Here’s a conversation (about 8-1/2 minutes long) from 16 November 2011. We talk about Carl’s music and other things. The background noise is a bit heavy so the transcription may not be entirely accurate. You can listen to the recording, however.
JP: When did Gretchen decide to move back, and what was — was it just the Barcelona episode?
Patrick: I don’t know. I really can’t remember. She used to come when we were playing at Es Moli. She would sit there and listen to us play and so on. I was trying to teach her how to play and read music, but it wasn’t… she wanted it just… like you.
Patrick: Play what you think of.
JP: Yeah.
Patrick: It’s okay. In her case she wanted to play what other people had written, but not classical, which is okay. She’s sort of like a Carly Simon type. That’s where her head was. And that’s okay.
JP: Yeah.
Patrick: So she would be up at Son Marroig sometimes playing the grand piano.
JP: (chuckles) Yeah, when we get together its almost like a competition, you know. She’ll say, “Oh, listen to this” and would play something really wonderful.
Patrick: Um hum.
JP: And then I would sit down and “yeah, here’s something I wrote,” you know. And then she’d say, “Well, yeah, but you need to do this…” It’s like, wait a minute! We’re not at war!
Patrick: Well, when I was in high school I was improvising at the piano, but always in the key of C.
JP: Just like every good slot machine in Vegas. They’re all in the key of C, so they don’t conflict with each other.
Patrick: Yeah? Is that true?
JP: Yeah. Yeah. You’ve got a million different tunes going, you know, the slot machines are crying “play me, play me,” but every one of them is in the key of C.
Patrick: Carl Mansker would hate it!
JP: Yeah.
JP: I think Carl would like to compose in keys that haven’t been invented yet.
Patrick: Yep.
JP: I’d like a D Minor with a piece of wood!
Patrick: Yeah, he’s working on a new symphony now, and it’ll be interesting. I’ll be the one to take out the parts for the score. He doesn’t have the patience for that. And I agree. God, its a terrible task, especially with his music.
JP: Oh, yeah. How do you even know?
Patrick: (grunts) But, I love his orchestral stuff much more than his chamber music.
JP: Yeah.
Patrick: Lots of textures and colors. You’ve heard the piano concerto I think.
JP: I think so. I’ve heard one. He gave me a CD. I remember listening to it. The first track was like, “Okay, I can understand this.” Maybe not understand, but I appreciate it. But then it just…went way too off. Donna was just “No, thank you very much. He’s a wonderful host [and cooked] wonderful food, but mmmm…no thank you.”
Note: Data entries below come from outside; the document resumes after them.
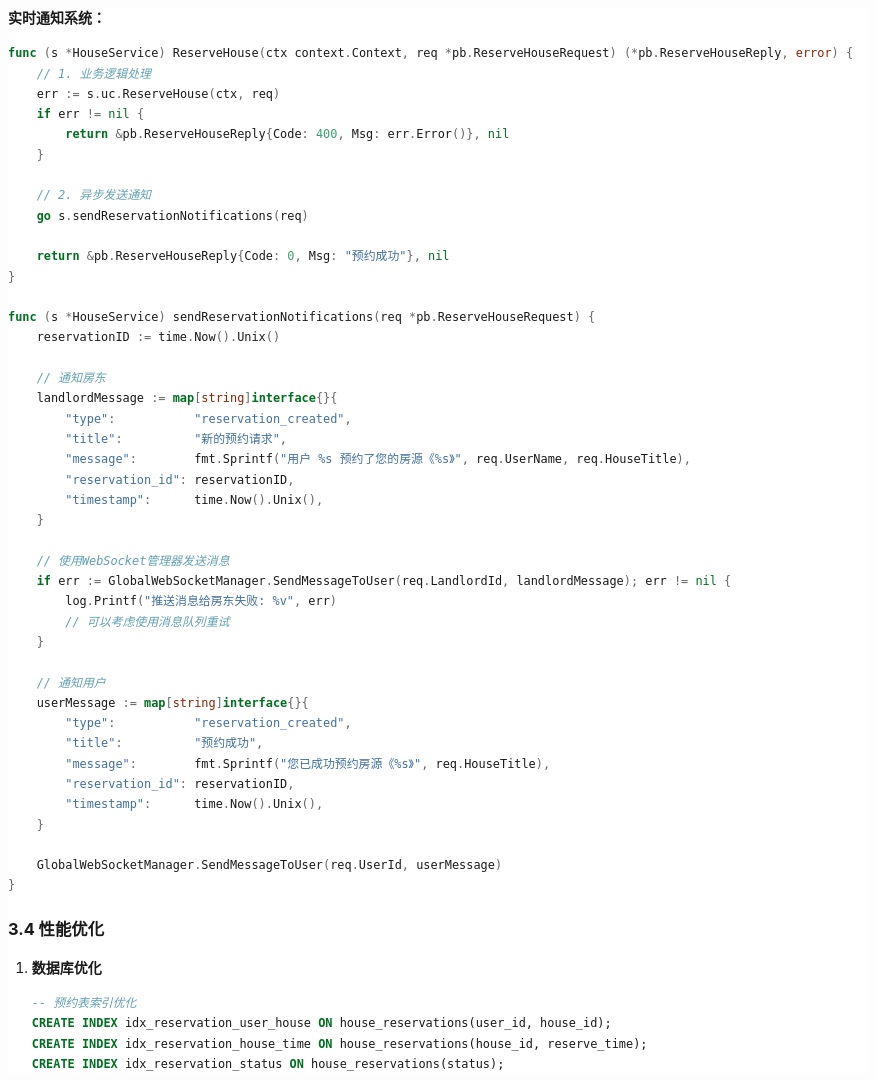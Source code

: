 **实时通知系统：**
```go
func (s *HouseService) ReserveHouse(ctx context.Context, req *pb.ReserveHouseRequest) (*pb.ReserveHouseReply, error) {
    // 1. 业务逻辑处理
    err := s.uc.ReserveHouse(ctx, req)
    if err != nil {
        return &pb.ReserveHouseReply{Code: 400, Msg: err.Error()}, nil
    }
    
    // 2. 异步发送通知
    go s.sendReservationNotifications(req)
    
    return &pb.ReserveHouseReply{Code: 0, Msg: "预约成功"}, nil
}

func (s *HouseService) sendReservationNotifications(req *pb.ReserveHouseRequest) {
    reservationID := time.Now().Unix()
    
    // 通知房东
    landlordMessage := map[string]interface{}{
        "type":           "reservation_created",
        "title":          "新的预约请求",
        "message":        fmt.Sprintf("用户 %s 预约了您的房源《%s》", req.UserName, req.HouseTitle),
        "reservation_id": reservationID,
        "timestamp":      time.Now().Unix(),
    }
    
    // 使用WebSocket管理器发送消息
    if err := GlobalWebSocketManager.SendMessageToUser(req.LandlordId, landlordMessage); err != nil {
        log.Printf("推送消息给房东失败: %v", err)
        // 可以考虑使用消息队列重试
    }
    
    // 通知用户
    userMessage := map[string]interface{}{
        "type":           "reservation_created",
        "title":          "预约成功",
        "message":        fmt.Sprintf("您已成功预约房源《%s》", req.HouseTitle),
        "reservation_id": reservationID,
        "timestamp":      time.Now().Unix(),
    }
    
    GlobalWebSocketManager.SendMessageToUser(req.UserId, userMessage)
}
```

### 3.4 性能优化

1. **数据库优化**
   ```sql
   -- 预约表索引优化
   CREATE INDEX idx_reservation_user_house ON house_reservations(user_id, house_id);
   CREATE INDEX idx_reservation_house_time ON house_reservations(house_id, reserve_time);
   CREATE INDEX idx_reservation_status ON house_reservations(status);
   ```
Patrick: So it wasn’t the one with the DVD with pictures.
JP: No.
Patrick: I’ll take a look at it and see if I can find it somewhere. It’s interesting, especially the second movement. He wrote the second movement to the memory of Suzy Bradbury’s mother, and it sounds like inspired by Mallorquin folk music. Just… fantastic. The pictures I put to it come from photographs by Eva Kierst from India.
JP: Oh!
Patrick: So for the first movement, he said, “What if you use her water pictures?” So I, for the first movement I used her water pictures, with pinnacles, you know.
JP: Yeah.
Patrick: (Undecipherable)
JP: The transitions and…yeah.
Patrick: It starts off with big waves in the cala, it’s really interesting, then the reflections in the waters, it’s great. Then the second movement, he said, “Well, people.” I started using her stuff from India. And at the very end, well, there was one other place in the middle where [mimics music]… he’s got these… So I started putting the monkeys in there. At the end, there is an ape sitting very sad. Looks like Carl.
Patrick: He didn’t get it. It sorta like fades out on that sad theme. And this is a sad… looking…. ape. The last movement is much more boogie [?] style.
JP: Yeah. Yeah.
Patrick: Suzy played it with the Bratislava Symphony. Of course, he paid Suzy to learn it, and paid the Bratislava Symphony to play it, and paid the conductor to come from New York to conduct it. And he paid the hotel bills for all these people in Bratislava, to have a good time. So he has a master disc. And that’s it, it can be released.
JP: Oh!
Patrick: For his 70th birthday, I wanted to do something with as much of his chamber music as possible. I wanted to hear this piece, but can you imagine putting 200 people in a room? And they listen to a CD? Well I said, well, wait a minute. Why don’t I do this? I’ll do a video thing with it, put a screen up, and got Eva to get me files of her photographs. I worked on it, and I learned the program while I was making the thing, two weeks before the concert.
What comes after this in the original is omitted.